WORK INSTRUCTION – Report all lines in the records that hold the string "pipeline".

[[ EXCERPTED DATA open ]]

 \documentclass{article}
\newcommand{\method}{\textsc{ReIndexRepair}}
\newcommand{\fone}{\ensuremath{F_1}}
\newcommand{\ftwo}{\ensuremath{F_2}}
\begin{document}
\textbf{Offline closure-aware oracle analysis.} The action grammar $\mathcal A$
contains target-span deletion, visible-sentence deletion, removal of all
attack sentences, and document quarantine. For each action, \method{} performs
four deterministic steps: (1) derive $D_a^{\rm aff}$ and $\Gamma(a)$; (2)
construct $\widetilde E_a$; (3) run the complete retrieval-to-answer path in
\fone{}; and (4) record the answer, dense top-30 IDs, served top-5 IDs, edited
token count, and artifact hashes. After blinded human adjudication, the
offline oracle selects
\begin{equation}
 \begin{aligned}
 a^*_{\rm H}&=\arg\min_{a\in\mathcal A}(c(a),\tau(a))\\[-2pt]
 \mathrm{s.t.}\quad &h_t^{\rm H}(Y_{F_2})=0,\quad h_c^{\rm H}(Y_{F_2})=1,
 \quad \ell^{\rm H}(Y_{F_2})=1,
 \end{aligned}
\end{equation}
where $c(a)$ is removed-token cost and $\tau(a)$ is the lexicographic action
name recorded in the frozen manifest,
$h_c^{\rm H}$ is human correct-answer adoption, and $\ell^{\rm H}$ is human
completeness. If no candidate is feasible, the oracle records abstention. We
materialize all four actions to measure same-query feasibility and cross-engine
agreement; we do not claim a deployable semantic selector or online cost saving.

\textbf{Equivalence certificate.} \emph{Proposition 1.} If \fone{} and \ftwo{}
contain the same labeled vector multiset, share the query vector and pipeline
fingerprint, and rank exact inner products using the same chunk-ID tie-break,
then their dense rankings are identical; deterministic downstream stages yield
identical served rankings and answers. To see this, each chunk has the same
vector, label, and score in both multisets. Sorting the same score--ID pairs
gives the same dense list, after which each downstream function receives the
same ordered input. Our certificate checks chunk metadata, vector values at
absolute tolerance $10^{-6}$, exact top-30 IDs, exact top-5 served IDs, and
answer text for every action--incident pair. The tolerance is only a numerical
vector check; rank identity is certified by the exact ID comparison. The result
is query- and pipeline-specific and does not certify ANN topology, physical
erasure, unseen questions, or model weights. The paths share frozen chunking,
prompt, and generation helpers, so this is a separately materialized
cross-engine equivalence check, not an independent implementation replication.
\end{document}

[[ EXCERPTED DATA closed ]]

TASK ANSWER –
contain the same labeled vector multiset, share the query vector and pipeline
is query- and pipeline-specific and does not certify ANN topology, physical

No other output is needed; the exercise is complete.